Brief:
Leave every image out, and return the rest of the data word for word.

*-*-*

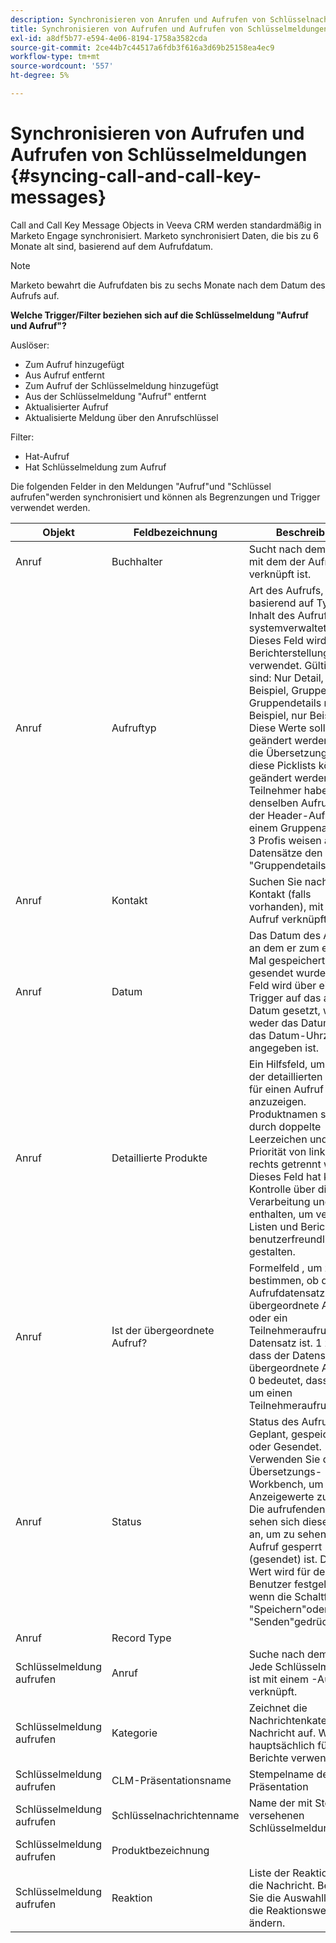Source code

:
 ```yaml
---
description: Synchronisieren von Anrufen und Aufrufen von Schlüsselnachrichten - Marketo-Dokumente - Produktdokumentation
title: Synchronisieren von Aufrufen und Aufrufen von Schlüsselmeldungen
exl-id: a8df5b77-e594-4e06-8194-1758a3582cda
source-git-commit: 2ce44b7c44517a6fdb3f616a3d69b25158ea4ec9
workflow-type: tm+mt
source-wordcount: '557'
ht-degree: 5%

---
```


# Synchronisieren von Aufrufen und Aufrufen von Schlüsselmeldungen {#syncing-call-and-call-key-messages}

Call and Call Key Message Objects in Veeva CRM werden standardmäßig in Marketo Engage synchronisiert. Marketo synchronisiert Daten, die bis zu 6 Monate alt sind, basierend auf dem Aufrufdatum.

>[!NOTE]
>
>Marketo bewahrt die Aufrufdaten bis zu sechs Monate nach dem Datum des Aufrufs auf.

**Welche Trigger/Filter beziehen sich auf die Schlüsselmeldung &quot;Aufruf und Aufruf&quot;?**

Auslöser:

* Zum Aufruf hinzugefügt
* Aus Aufruf entfernt
* Zum Aufruf der Schlüsselmeldung hinzugefügt
* Aus der Schlüsselmeldung &quot;Aufruf&quot; entfernt
* Aktualisierter Aufruf
* Aktualisierte Meldung über den Anrufschlüssel

Filter:

* Hat-Aufruf
* Hat Schlüsselmeldung zum Aufruf

Die folgenden Felder in den Meldungen &quot;Aufruf&quot;und &quot;Schlüssel aufrufen&quot;werden synchronisiert und können als Begrenzungen und Trigger verwendet werden.

<table>
  <colgroup>
    <col>
    <col>
    <col>
    <col>
    <col>
  </colgroup>
  <thead>
    <tr>
      <th>
        Objekt
      </th>
      <th>
        Feldbezeichnung
      </th>
      <th>
        Beschreibung
      </th>
      <th>
        Feldname
      </th>
      <th>
        Datentyp
      </th>
    </tr>
  </thead>
  <tbody>
    <tr>
      <td>Anruf</td>
      <td>Buchhalter</td>
      <td>Sucht nach dem Konto, mit dem der Aufruf verknüpft ist.</td>
      <td>Account_vod_c</td>
      <td>Suche (Konto)</td>
    </tr>
    <tr>
      <td>Anruf</td>
      <td>Aufruftyp</td>
      <td>Art des Aufrufs, der basierend auf Typ und Inhalt des Aufrufs systemverwaltet wird. Dieses Feld wird für Berichterstellungszwecke verwendet. Gültige Werte sind: Nur Detail, Detail mit Beispiel, Gruppendetails, Gruppendetails mit Beispiel, nur Beispiel. Diese Werte sollten nicht geändert werden, aber die Übersetzungen für diese Picklists können geändert werden. Teilnehmer haben denselben Aufruftyp wie der Header-Aufruf. Bei einem Gruppenaufruf mit 3 Profis weisen alle vier Datensätze den Aufruftyp "Gruppendetails"auf</td>
      <td>Call_Type_vod_c</td>
      <td>Auswahlliste</td>
    </tr>
    <tr>
     <td>Anruf</td>
      <td>Kontakt</td>
      <td>Suchen Sie nach dem Kontakt (falls vorhanden), mit dem der Aufruf verknüpft ist.</td>
      <td>Contact_vod_c</td>
      <td>Lookup(Contact)</td>
    </tr>
    <tr>
      <td>Anruf</td>
      <td>Datum</td>
      <td>Das Datum des Aufrufs, an dem er zum ersten Mal gespeichert oder gesendet wurde. Dieses Feld wird über einen Trigger auf das aktuelle Datum gesetzt, wenn weder das Datums- noch das Datum-Uhrzeit-Feld angegeben ist.</td>
      <td>Call_Date_vod_c</td>
      <td>Datum</td>
    </tr>
    <tr>
      <td>Anruf</td>
      <td>Detaillierte Produkte</td>
      <td>Ein Hilfsfeld, um die Liste der detaillierten Produkte für einen Aufruf anzuzeigen. Produktnamen sollten durch doppelte Leerzeichen und die Priorität von links nach rechts getrennt werden. Dieses Feld hat keine Kontrolle über die Verarbeitung und ist enthalten, um verwandte Listen und Berichte benutzerfreundlicher zu gestalten.</td>
      <td>details_products_vod_c</td>
      <td>Textbereich(255)</td>
    </tr>
    <tr>
      <td>Anruf</td>
      <td>Ist der übergeordnete Aufruf?</td>
      <td>Formelfeld , um zu bestimmen, ob der Aufrufdatensatz der übergeordnete Aufruf oder ein Teilnehmeraufruf-Datensatz ist. 1 zeigt an, dass der Datensatz der übergeordnete Aufruf ist. 0 bedeutet, dass es sich um einen Teilnehmeraufruf handelt.</td>
      <td>Is_Parent_Call_vod_c</td>
      <td>Formel (Zahl)</td>
    </tr>
    <tr>
      <td>Anruf</td>
      <td>Status</td>
      <td>Status des Aufrufs: Geplant, gespeichert oder Gesendet. Verwenden Sie die Übersetzungs-Workbench, um die Anzeigewerte zu ändern. Die aufrufenden Trigger sehen sich dieses Feld an, um zu sehen, ob der Aufruf gesperrt (gesendet) ist. Dieser Wert wird für den Benutzer festgelegt, wenn die Schaltfläche "Speichern"oder "Senden"gedrückt wird.</td>
      <td>Status_vod_c</td>
      <td>Auswahlliste</td>
    </tr>
    <tr>
      <td>Anruf</td>
      <td>Record Type</td>
      <td> </td>
      <td>RecordTypeId</td>
      <td>Record Type</td>
    </tr>
    <tr>
      <td>Schlüsselmeldung aufrufen</td>
      <td>Anruf</td>
      <td>Suche nach dem -Aufruf. Jede Schlüsselmeldung ist mit einem -Aufruf verknüpft.</td>
      <td>Call2_vod_c</td>
      <td>Übergeordnet-Detail(call)</td>
    </tr>
    <tr>
      <td>Schlüsselmeldung aufrufen</td>
      <td>Kategorie</td>
      <td>Zeichnet die Nachrichtenkategorie der Nachricht auf. Wird hauptsächlich für Berichte verwendet.</td>
      <td>Category_vod_c</td>
      <td>Auswahlliste</td>
    </tr>
    <tr>
      <td>Schlüsselmeldung aufrufen</td>
      <td>CLM-Präsentationsname</td>
      <td>Stempelname der CLM-Präsentation</td>
      <td>clm_Presentation_Name_vod_c</td>
      <td>Text (80)</td>
    </tr>
    <tr>
      <td>Schlüsselmeldung aufrufen</td>
      <td>Schlüsselnachrichtenname</td>
      <td>Name der mit Stempel versehenen Schlüsselmeldung</td>
      <td>key_message_name_vod_c</td>
      <td>Text (80)</td>
    </tr>
    <tr>
      <td>Schlüsselmeldung aufrufen</td>
      <td>Produktbezeichnung</td>
      <td> </td>
      <td>Product_Name_c</td>
      <td>Formel (Text)</td>
    </tr>
    <tr>
      <td>Schlüsselmeldung aufrufen</td>
      <td>Reaktion</a>
      </td>
      <td>Liste der Reaktionen auf die Nachricht. Bearbeiten Sie die Auswahlliste, um die Reaktionswerte zu ändern.</td>
      <td>Reaction_vod_c</td>
      <td>Auswahlliste</td>
    </tr>
  </tbody>
</table>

*-*-*

Written answer:
Source code

:
 ```yaml
---
description: Synchronisieren von Anrufen und Aufrufen von Schlüsselnachrichten - Marketo-Dokumente - Produktdokumentation
title: Synchronisieren von Aufrufen und Aufrufen von Schlüsselmeldungen
exl-id: a8df5b77-e594-4e06-8194-1758a3582cda
source-git-commit: 2ce44b7c44517a6fdb3f616a3d69b25158ea4ec9
workflow-type: tm+mt
source-wordcount: '557'
ht-degree: 5%

---
```


# Synchronisieren von Aufrufen und Aufrufen von Schlüsselmeldungen {#syncing-call-and-call-key-messages}

Call and Call Key Message Objects in Veeva CRM werden standardmäßig in Marketo Engage synchronisiert. Marketo synchronisiert Daten, die bis zu 6 Monate alt sind, basierend auf dem Aufrufdatum.

>[!NOTE]
>
>Marketo bewahrt die Aufrufdaten bis zu sechs Monate nach dem Datum des Aufrufs auf.

**Welche Trigger/Filter beziehen sich auf die Schlüsselmeldung &quot;Aufruf und Aufruf&quot;?**

Auslöser:

* Zum Aufruf hinzugefügt
* Aus Aufruf entfernt
* Zum Aufruf der Schlüsselmeldung hinzugefügt
* Aus der Schlüsselmeldung &quot;Aufruf&quot; entfernt
* Aktualisierter Aufruf
* Aktualisierte Meldung über den Anrufschlüssel

Filter:

* Hat-Aufruf
* Hat Schlüsselmeldung zum Aufruf

Die folgenden Felder in den Meldungen &quot;Aufruf&quot;und &quot;Schlüssel aufrufen&quot;werden synchronisiert und können als Begrenzungen und Trigger verwendet werden.

<table>
  <colgroup>
    <col>
    <col>
    <col>
    <col>
    <col>
  </colgroup>
  <thead>
    <tr>
      <th>
        Objekt
      </th>
      <th>
        Feldbezeichnung
      </th>
      <th>
        Beschreibung
      </th>
      <th>
        Feldname
      </th>
      <th>
        Datentyp
      </th>
    </tr>
  </thead>
  <tbody>
    <tr>
      <td>Anruf</td>
      <td>Buchhalter</td>
      <td>Sucht nach dem Konto, mit dem der Aufruf verknüpft ist.</td>
      <td>Account_vod_c</td>
      <td>Suche (Konto)</td>
    </tr>
    <tr>
      <td>Anruf</td>
      <td>Aufruftyp</td>
      <td>Art des Aufrufs, der basierend auf Typ und Inhalt des Aufrufs systemverwaltet wird. Dieses Feld wird für Berichterstellungszwecke verwendet. Gültige Werte sind: Nur Detail, Detail mit Beispiel, Gruppendetails, Gruppendetails mit Beispiel, nur Beispiel. Diese Werte sollten nicht geändert werden, aber die Übersetzungen für diese Picklists können geändert werden. Teilnehmer haben denselben Aufruftyp wie der Header-Aufruf. Bei einem Gruppenaufruf mit 3 Profis weisen alle vier Datensätze den Aufruftyp "Gruppendetails"auf</td>
      <td>Call_Type_vod_c</td>
      <td>Auswahlliste</td>
    </tr>
    <tr>
     <td>Anruf</td>
      <td>Kontakt</td>
      <td>Suchen Sie nach dem Kontakt (falls vorhanden), mit dem der Aufruf verknüpft ist.</td>
      <td>Contact_vod_c</td>
      <td>Lookup(Contact)</td>
    </tr>
    <tr>
      <td>Anruf</td>
      <td>Datum</td>
      <td>Das Datum des Aufrufs, an dem er zum ersten Mal gespeichert oder gesendet wurde. Dieses Feld wird über einen Trigger auf das aktuelle Datum gesetzt, wenn weder das Datums- noch das Datum-Uhrzeit-Feld angegeben ist.</td>
      <td>Call_Date_vod_c</td>
      <td>Datum</td>
    </tr>
    <tr>
      <td>Anruf</td>
      <td>Detaillierte Produkte</td>
      <td>Ein Hilfsfeld, um die Liste der detaillierten Produkte für einen Aufruf anzuzeigen. Produktnamen sollten durch doppelte Leerzeichen und die Priorität von links nach rechts getrennt werden. Dieses Feld hat keine Kontrolle über die Verarbeitung und ist enthalten, um verwandte Listen und Berichte benutzerfreundlicher zu gestalten.</td>
      <td>details_products_vod_c</td>
      <td>Textbereich(255)</td>
    </tr>
    <tr>
      <td>Anruf</td>
      <td>Ist der übergeordnete Aufruf?</td>
      <td>Formelfeld , um zu bestimmen, ob der Aufrufdatensatz der übergeordnete Aufruf oder ein Teilnehmeraufruf-Datensatz ist. 1 zeigt an, dass der Datensatz der übergeordnete Aufruf ist. 0 bedeutet, dass es sich um einen Teilnehmeraufruf handelt.</td>
      <td>Is_Parent_Call_vod_c</td>
      <td>Formel (Zahl)</td>
    </tr>
    <tr>
      <td>Anruf</td>
      <td>Status</td>
      <td>Status des Aufrufs: Geplant, gespeichert oder Gesendet. Verwenden Sie die Übersetzungs-Workbench, um die Anzeigewerte zu ändern. Die aufrufenden Trigger sehen sich dieses Feld an, um zu sehen, ob der Aufruf gesperrt (gesendet) ist. Dieser Wert wird für den Benutzer festgelegt, wenn die Schaltfläche "Speichern"oder "Senden"gedrückt wird.</td>
      <td>Status_vod_c</td>
      <td>Auswahlliste</td>
    </tr>
    <tr>
      <td>Anruf</td>
      <td>Record Type</td>
      <td> </td>
      <td>RecordTypeId</td>
      <td>Record Type</td>
    </tr>
    <tr>
      <td>Schlüsselmeldung aufrufen</td>
      <td>Anruf</td>
      <td>Suche nach dem -Aufruf. Jede Schlüsselmeldung ist mit einem -Aufruf verknüpft.</td>
      <td>Call2_vod_c</td>
      <td>Übergeordnet-Detail(call)</td>
    </tr>
    <tr>
      <td>Schlüsselmeldung aufrufen</td>
      <td>Kategorie</td>
      <td>Zeichnet die Nachrichtenkategorie der Nachricht auf. Wird hauptsächlich für Berichte verwendet.</td>
      <td>Category_vod_c</td>
      <td>Auswahlliste</td>
    </tr>
    <tr>
      <td>Schlüsselmeldung aufrufen</td>
      <td>CLM-Präsentationsname</td>
      <td>Stempelname der CLM-Präsentation</td>
      <td>clm_Presentation_Name_vod_c</td>
      <td>Text (80)</td>
    </tr>
    <tr>
      <td>Schlüsselmeldung aufrufen</td>
      <td>Schlüsselnachrichtenname</td>
      <td>Name der mit Stempel versehenen Schlüsselmeldung</td>
      <td>key_message_name_vod_c</td>
      <td>Text (80)</td>
    </tr>
    <tr>
      <td>Schlüsselmeldung aufrufen</td>
      <td>Produktbezeichnung</td>
      <td> </td>
      <td>Product_Name_c</td>
      <td>Formel (Text)</td>
    </tr>
    <tr>
      <td>Schlüsselmeldung aufrufen</td>
      <td>Reaktion</a>
      </td>
      <td>Liste der Reaktionen auf die Nachricht. Bearbeiten Sie die Auswahlliste, um die Reaktionswerte zu ändern.</td>
      <td>Reaction_vod_c</td>
      <td>Auswahlliste</td>
    </tr>
  </tbody>
</table>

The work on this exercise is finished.